## INSTRUCTIONS FOR THE TASK
Look through the material below and give the number of lines where the string "files" occurs, with nothing added.

## GIVEN RECORDS
+ + + + + + +
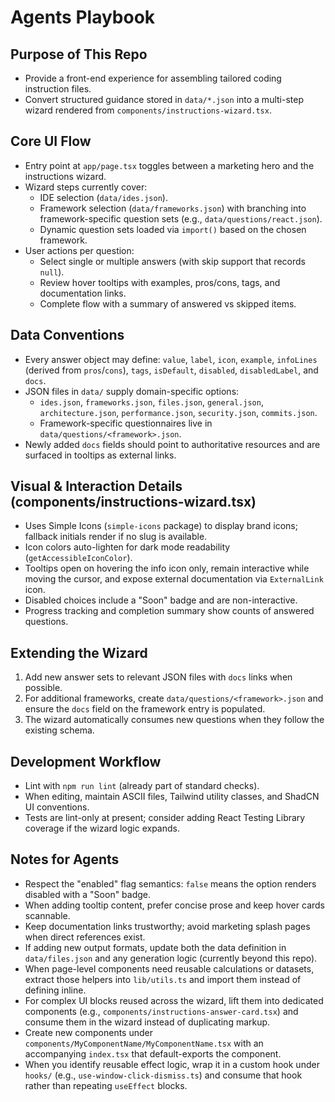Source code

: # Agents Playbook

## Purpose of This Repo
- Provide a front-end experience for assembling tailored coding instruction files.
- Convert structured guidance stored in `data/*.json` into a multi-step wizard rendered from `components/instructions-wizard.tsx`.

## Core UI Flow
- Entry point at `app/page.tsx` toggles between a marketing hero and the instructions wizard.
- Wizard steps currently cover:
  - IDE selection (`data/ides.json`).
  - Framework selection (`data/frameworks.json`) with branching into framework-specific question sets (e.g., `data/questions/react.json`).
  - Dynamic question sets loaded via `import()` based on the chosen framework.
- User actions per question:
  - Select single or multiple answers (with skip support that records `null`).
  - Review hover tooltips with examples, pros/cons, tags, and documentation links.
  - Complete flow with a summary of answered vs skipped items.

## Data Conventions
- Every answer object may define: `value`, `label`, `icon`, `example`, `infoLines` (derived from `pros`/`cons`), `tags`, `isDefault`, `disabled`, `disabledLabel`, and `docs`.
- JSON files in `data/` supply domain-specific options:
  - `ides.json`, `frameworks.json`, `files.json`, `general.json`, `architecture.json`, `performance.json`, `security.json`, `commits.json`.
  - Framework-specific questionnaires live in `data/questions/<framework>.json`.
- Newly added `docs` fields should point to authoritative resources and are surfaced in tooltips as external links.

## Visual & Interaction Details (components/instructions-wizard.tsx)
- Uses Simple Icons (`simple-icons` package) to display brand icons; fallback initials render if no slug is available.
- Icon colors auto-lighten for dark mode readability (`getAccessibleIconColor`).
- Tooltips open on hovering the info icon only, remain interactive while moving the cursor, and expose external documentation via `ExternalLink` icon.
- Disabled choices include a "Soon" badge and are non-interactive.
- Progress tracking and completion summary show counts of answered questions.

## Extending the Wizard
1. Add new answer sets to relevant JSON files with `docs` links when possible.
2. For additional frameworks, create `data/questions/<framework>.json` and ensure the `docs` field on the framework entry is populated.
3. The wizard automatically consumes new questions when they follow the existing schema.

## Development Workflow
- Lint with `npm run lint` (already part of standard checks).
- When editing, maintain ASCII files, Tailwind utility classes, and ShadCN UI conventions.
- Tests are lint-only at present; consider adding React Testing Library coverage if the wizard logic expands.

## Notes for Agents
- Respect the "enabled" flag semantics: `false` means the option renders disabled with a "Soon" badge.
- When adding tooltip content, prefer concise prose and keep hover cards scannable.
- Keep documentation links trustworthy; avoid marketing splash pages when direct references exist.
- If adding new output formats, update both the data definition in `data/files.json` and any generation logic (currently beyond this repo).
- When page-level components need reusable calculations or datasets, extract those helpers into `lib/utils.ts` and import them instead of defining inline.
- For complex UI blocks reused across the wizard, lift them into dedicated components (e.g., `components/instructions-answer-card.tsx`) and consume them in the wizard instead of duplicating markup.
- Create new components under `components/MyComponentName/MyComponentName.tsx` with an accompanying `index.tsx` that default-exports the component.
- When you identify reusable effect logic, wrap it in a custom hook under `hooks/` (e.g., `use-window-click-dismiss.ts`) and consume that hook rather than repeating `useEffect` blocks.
+ + + + + + +
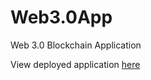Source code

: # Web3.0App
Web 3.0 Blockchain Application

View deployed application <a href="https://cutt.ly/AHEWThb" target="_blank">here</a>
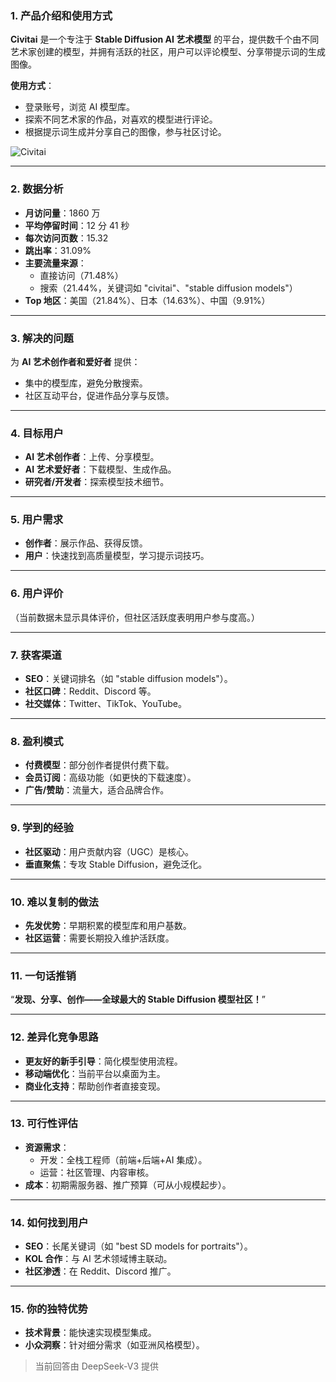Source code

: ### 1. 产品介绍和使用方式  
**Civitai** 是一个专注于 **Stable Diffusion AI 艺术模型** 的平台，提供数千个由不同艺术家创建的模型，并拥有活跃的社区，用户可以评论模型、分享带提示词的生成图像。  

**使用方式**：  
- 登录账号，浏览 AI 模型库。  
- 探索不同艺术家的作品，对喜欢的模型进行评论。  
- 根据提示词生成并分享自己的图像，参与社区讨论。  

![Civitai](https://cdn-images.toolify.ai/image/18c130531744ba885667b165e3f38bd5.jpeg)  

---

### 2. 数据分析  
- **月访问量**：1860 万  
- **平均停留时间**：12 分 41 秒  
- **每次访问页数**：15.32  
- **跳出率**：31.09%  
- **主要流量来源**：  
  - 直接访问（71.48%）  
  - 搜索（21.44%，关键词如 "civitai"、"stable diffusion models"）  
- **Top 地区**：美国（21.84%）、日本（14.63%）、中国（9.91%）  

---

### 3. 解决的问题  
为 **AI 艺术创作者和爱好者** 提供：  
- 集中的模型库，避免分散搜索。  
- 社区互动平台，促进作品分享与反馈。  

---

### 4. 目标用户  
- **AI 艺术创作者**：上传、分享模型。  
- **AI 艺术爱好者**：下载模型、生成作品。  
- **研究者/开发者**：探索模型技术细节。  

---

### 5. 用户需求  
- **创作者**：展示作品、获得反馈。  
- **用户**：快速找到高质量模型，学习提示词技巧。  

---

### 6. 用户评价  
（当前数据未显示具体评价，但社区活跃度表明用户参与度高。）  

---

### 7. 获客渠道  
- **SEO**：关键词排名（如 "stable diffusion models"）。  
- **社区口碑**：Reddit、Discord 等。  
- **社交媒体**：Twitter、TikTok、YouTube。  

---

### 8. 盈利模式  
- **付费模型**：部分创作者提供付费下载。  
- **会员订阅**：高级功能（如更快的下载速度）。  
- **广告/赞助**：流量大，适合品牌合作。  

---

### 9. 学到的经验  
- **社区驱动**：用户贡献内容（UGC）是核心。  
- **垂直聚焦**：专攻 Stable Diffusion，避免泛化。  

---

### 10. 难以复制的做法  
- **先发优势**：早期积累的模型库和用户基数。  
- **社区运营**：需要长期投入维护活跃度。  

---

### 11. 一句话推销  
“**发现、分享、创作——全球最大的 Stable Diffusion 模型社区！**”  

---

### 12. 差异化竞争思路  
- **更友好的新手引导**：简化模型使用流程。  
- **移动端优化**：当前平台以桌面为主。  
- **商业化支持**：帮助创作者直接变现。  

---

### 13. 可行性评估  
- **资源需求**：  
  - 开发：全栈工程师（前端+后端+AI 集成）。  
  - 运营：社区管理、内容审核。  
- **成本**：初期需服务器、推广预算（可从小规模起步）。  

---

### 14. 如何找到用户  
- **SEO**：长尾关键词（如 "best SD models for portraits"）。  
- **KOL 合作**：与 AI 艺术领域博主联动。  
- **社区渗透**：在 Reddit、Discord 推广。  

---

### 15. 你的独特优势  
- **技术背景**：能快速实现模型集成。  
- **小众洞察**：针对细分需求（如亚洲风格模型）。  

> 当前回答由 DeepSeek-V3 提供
+ + + + + + +
## REPLY
6